I have a series of JPEG images named 0000.jpg 0001.jpg 0002.jpg...
I used the following command to turn these into a slideshow video, each frame playing for 1 second.
ffmpeg -framerate 1 -i %04d.jpg -c:v libx264 -vf fps=1 -pix_fmt yuv420p out.mp4
This works fine except that the resulting video is 6x larger than what I get if I encode the exact same frames at normal framerate (e.g. 25 FPS)
I'm looking for a way to effectively get the same efficient encoding as when encoding 25fps but with each frame showing for 1 second.

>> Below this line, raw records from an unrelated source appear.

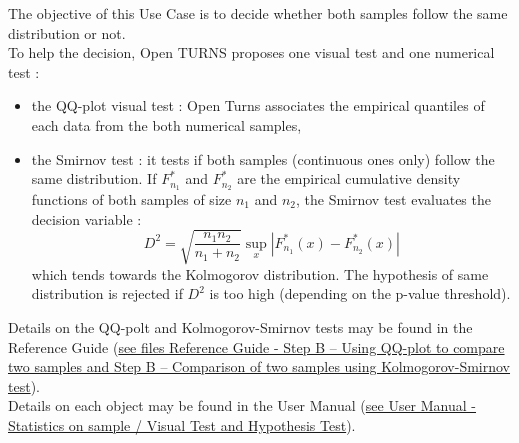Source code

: \renewcommand{\filename}{docUC_InputWithData_TestSameDist.tex}
\renewcommand{\filetitle}{UC : Do two samples have the same distribution : QQ-plot visual test, Smirnov numerical test}

\HeaderIIILevel




The objective of this Use Case is to decide whether both samples follow the same distribution or not. \\

To help the decision, Open TURNS  proposes one visual test and one numerical test :
\begin{itemize}
\item the QQ-plot visual test : Open Turns associates the empirical quantiles of each data from the both numerical samples,

\item the Smirnov test : it tests if both samples (continuous ones only) follow the same distribution. If $F_{n_1}^{*}$ and $F_{n_2}^{*}$ are the empirical cumulative density functions of both samples of size $n_1$ and $n_2$, the Smirnov test evaluates the decision variable :
  $$
  D^2 = \displaystyle \sqrt{\frac{n_1n_2}{n_1+n_2}} \sup_{x}|F_{n_1}^{*}(x) - F_{n_2}^{*}(x)|
  $$
  which tends towards the Kolmogorov distribution. The hypothesis of same distribution is rejected if $D^2$ is too high (depending on the p-value threshold).
\end{itemize}



Details on the QQ-polt and Kolmogorov-Smirnov  tests may be found in the Reference Guide (\href{OpenTURNS_ReferenceGuide.pdf}{see files Reference Guide - Step B -- Using QQ-plot to compare two samples and Step B -- Comparison of two samples using Kolmogorov-Smirnov test}).\\

Details on each object may be found in the User Manual  (\href{OpenTURNS_UserManual_TUI.pdf}{see User Manual - Statistics on sample /  Visual Test and Hypothesis Test}).\\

H.264 is a video codec that is inter-coded i.e. frames rely on other frames in order to get decoded. What x264, a H.264 encoder, does, at a basic level, is observe the changes in the picture content between frames and then save only that difference.
In the CRF ratecontrol mode, which is what's used by default when no rate control mode is expressly specified (-b:v
, -crf
, -x264opts qp
), x264 is sensitive to framerate. When given an input at 25 fps, each frame is displayed for 40 milliseconds, so the viewer isn't that sensitive to image quality of each individual frame, so x264 compresses it quite a bit. But when that input is encoded at 1 fps, each output frame will be on display for a whole second, so x264 is much less aggressive with its compression.
The workaround is to encode at 25 fps and then remux at the lower fps.
#1
ffmpeg -framerate 25 -i %04d.jpg -c:v libx264 -pix_fmt yuv420p out.264
#2 Using mp4box*, part of GPAC, remux with the lower rate:
mp4box -add out.264:fps=1 -new out.mp4
*normally, this would be possible using ffmpeg, but it does not correctly remux H.264 raw streams with out-of-order frame storage i.e. those with B-frames.